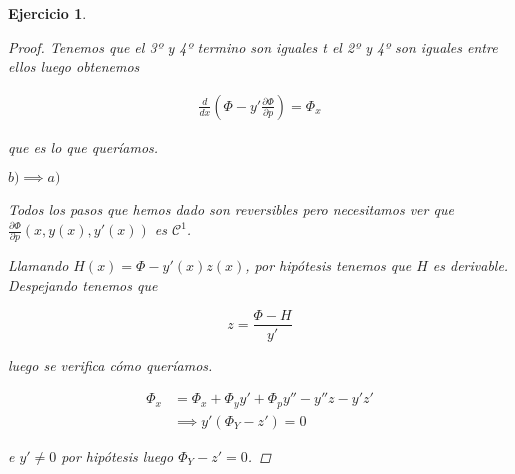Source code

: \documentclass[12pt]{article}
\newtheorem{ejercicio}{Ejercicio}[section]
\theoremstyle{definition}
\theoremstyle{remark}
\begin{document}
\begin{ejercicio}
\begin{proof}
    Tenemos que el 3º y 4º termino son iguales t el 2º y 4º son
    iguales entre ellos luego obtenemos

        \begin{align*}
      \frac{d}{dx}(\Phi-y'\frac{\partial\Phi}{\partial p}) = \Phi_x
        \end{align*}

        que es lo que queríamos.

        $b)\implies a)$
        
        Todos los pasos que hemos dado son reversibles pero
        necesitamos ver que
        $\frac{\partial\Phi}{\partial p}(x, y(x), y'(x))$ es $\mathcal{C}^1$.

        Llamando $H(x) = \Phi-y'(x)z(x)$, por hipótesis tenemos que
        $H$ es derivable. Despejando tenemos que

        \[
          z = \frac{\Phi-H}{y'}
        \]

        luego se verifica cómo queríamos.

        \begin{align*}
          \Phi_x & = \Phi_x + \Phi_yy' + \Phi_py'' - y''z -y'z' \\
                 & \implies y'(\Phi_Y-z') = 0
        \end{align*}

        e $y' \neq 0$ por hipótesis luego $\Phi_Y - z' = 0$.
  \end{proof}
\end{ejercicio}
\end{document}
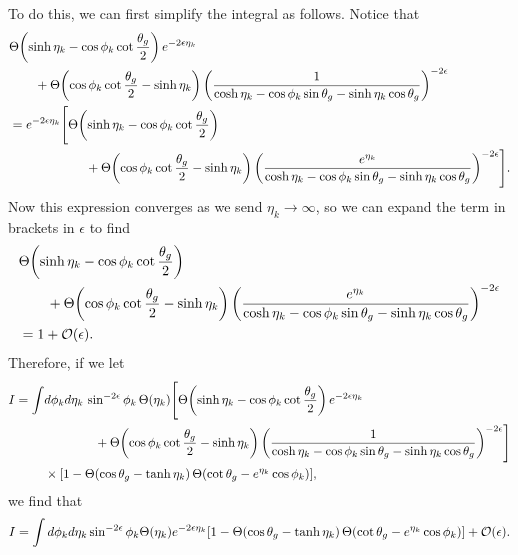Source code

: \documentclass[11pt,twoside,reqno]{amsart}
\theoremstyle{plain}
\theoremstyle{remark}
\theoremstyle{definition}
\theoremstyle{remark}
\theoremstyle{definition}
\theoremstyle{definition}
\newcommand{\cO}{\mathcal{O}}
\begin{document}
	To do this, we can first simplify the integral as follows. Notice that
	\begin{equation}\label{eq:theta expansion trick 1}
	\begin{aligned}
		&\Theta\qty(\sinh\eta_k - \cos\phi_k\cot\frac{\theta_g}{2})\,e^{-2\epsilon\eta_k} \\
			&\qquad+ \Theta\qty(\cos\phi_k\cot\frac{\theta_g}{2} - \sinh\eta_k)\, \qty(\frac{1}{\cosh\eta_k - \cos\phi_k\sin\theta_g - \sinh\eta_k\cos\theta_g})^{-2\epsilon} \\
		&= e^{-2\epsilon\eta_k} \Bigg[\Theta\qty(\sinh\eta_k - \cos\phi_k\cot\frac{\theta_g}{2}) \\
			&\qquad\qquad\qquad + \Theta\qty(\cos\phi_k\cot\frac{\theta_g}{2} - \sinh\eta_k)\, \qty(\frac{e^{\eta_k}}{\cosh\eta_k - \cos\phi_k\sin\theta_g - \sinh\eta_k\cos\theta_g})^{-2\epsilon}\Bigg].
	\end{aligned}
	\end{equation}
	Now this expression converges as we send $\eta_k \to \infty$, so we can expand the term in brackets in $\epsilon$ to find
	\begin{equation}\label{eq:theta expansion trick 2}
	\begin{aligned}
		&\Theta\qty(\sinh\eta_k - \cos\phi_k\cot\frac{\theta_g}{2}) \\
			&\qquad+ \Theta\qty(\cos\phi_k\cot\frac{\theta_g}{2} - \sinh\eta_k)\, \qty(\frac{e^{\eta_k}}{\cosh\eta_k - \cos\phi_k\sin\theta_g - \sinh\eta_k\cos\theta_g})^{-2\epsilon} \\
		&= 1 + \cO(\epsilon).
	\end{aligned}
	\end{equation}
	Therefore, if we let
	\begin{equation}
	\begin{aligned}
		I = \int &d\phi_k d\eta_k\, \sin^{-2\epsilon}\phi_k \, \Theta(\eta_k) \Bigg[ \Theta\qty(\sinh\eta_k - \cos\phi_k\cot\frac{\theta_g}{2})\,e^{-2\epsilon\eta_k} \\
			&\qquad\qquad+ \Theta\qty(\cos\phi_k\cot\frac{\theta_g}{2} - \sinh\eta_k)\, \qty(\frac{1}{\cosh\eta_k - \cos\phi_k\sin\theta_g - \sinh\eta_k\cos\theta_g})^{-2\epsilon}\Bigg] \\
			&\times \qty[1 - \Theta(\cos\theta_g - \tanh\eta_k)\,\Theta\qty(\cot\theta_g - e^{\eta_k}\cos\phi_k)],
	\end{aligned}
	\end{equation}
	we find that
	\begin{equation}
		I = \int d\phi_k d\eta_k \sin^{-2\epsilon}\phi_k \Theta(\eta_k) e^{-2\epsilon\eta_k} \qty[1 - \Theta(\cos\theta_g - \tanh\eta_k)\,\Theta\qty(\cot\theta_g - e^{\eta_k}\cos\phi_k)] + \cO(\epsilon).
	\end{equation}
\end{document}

» Instructions to follow
In the material above, repeat each entry exactly and omit every picture.

» Result
Source code

: \documentclass[12pt]{article}
\newtheorem{ejercicio}{Ejercicio}[section]
\theoremstyle{definition}
\theoremstyle{remark}
\begin{document}
\begin{ejercicio}
\begin{proof}
    Tenemos que el 3º y 4º termino son iguales t el 2º y 4º son
    iguales entre ellos luego obtenemos

        \begin{align*}
      \frac{d}{dx}(\Phi-y'\frac{\partial\Phi}{\partial p}) = \Phi_x
        \end{align*}

        que es lo que queríamos.

        $b)\implies a)$
        
        Todos los pasos que hemos dado son reversibles pero
        necesitamos ver que
        $\frac{\partial\Phi}{\partial p}(x, y(x), y'(x))$ es $\mathcal{C}^1$.

        Llamando $H(x) = \Phi-y'(x)z(x)$, por hipótesis tenemos que
        $H$ es derivable. Despejando tenemos que

        \[
          z = \frac{\Phi-H}{y'}
        \]

        luego se verifica cómo queríamos.

        \begin{align*}
          \Phi_x & = \Phi_x + \Phi_yy' + \Phi_py'' - y''z -y'z' \\
                 & \implies y'(\Phi_Y-z') = 0
        \end{align*}

        e $y' \neq 0$ por hipótesis luego $\Phi_Y - z' = 0$.
  \end{proof}
\end{ejercicio}
\end{document}
Source code

: \documentclass[11pt,twoside,reqno]{amsart}
\theoremstyle{plain}
\theoremstyle{remark}
\theoremstyle{definition}
\theoremstyle{remark}
\theoremstyle{definition}
\theoremstyle{definition}
\newcommand{\cO}{\mathcal{O}}
\begin{document}
	To do this, we can first simplify the integral as follows. Notice that
	\begin{equation}\label{eq:theta expansion trick 1}
	\begin{aligned}
		&\Theta\qty(\sinh\eta_k - \cos\phi_k\cot\frac{\theta_g}{2})\,e^{-2\epsilon\eta_k} \\
			&\qquad+ \Theta\qty(\cos\phi_k\cot\frac{\theta_g}{2} - \sinh\eta_k)\, \qty(\frac{1}{\cosh\eta_k - \cos\phi_k\sin\theta_g - \sinh\eta_k\cos\theta_g})^{-2\epsilon} \\
		&= e^{-2\epsilon\eta_k} \Bigg[\Theta\qty(\sinh\eta_k - \cos\phi_k\cot\frac{\theta_g}{2}) \\
			&\qquad\qquad\qquad + \Theta\qty(\cos\phi_k\cot\frac{\theta_g}{2} - \sinh\eta_k)\, \qty(\frac{e^{\eta_k}}{\cosh\eta_k - \cos\phi_k\sin\theta_g - \sinh\eta_k\cos\theta_g})^{-2\epsilon}\Bigg].
	\end{aligned}
	\end{equation}
	Now this expression converges as we send $\eta_k \to \infty$, so we can expand the term in brackets in $\epsilon$ to find
	\begin{equation}\label{eq:theta expansion trick 2}
	\begin{aligned}
		&\Theta\qty(\sinh\eta_k - \cos\phi_k\cot\frac{\theta_g}{2}) \\
			&\qquad+ \Theta\qty(\cos\phi_k\cot\frac{\theta_g}{2} - \sinh\eta_k)\, \qty(\frac{e^{\eta_k}}{\cosh\eta_k - \cos\phi_k\sin\theta_g - \sinh\eta_k\cos\theta_g})^{-2\epsilon} \\
		&= 1 + \cO(\epsilon).
	\end{aligned}
	\end{equation}
	Therefore, if we let
	\begin{equation}
	\begin{aligned}
		I = \int &d\phi_k d\eta_k\, \sin^{-2\epsilon}\phi_k \, \Theta(\eta_k) \Bigg[ \Theta\qty(\sinh\eta_k - \cos\phi_k\cot\frac{\theta_g}{2})\,e^{-2\epsilon\eta_k} \\
			&\qquad\qquad+ \Theta\qty(\cos\phi_k\cot\frac{\theta_g}{2} - \sinh\eta_k)\, \qty(\frac{1}{\cosh\eta_k - \cos\phi_k\sin\theta_g - \sinh\eta_k\cos\theta_g})^{-2\epsilon}\Bigg] \\
			&\times \qty[1 - \Theta(\cos\theta_g - \tanh\eta_k)\,\Theta\qty(\cot\theta_g - e^{\eta_k}\cos\phi_k)],
	\end{aligned}
	\end{equation}
	we find that
	\begin{equation}
		I = \int d\phi_k d\eta_k \sin^{-2\epsilon}\phi_k \Theta(\eta_k) e^{-2\epsilon\eta_k} \qty[1 - \Theta(\cos\theta_g - \tanh\eta_k)\,\Theta\qty(\cot\theta_g - e^{\eta_k}\cos\phi_k)] + \cO(\epsilon).
	\end{equation}
\end{document}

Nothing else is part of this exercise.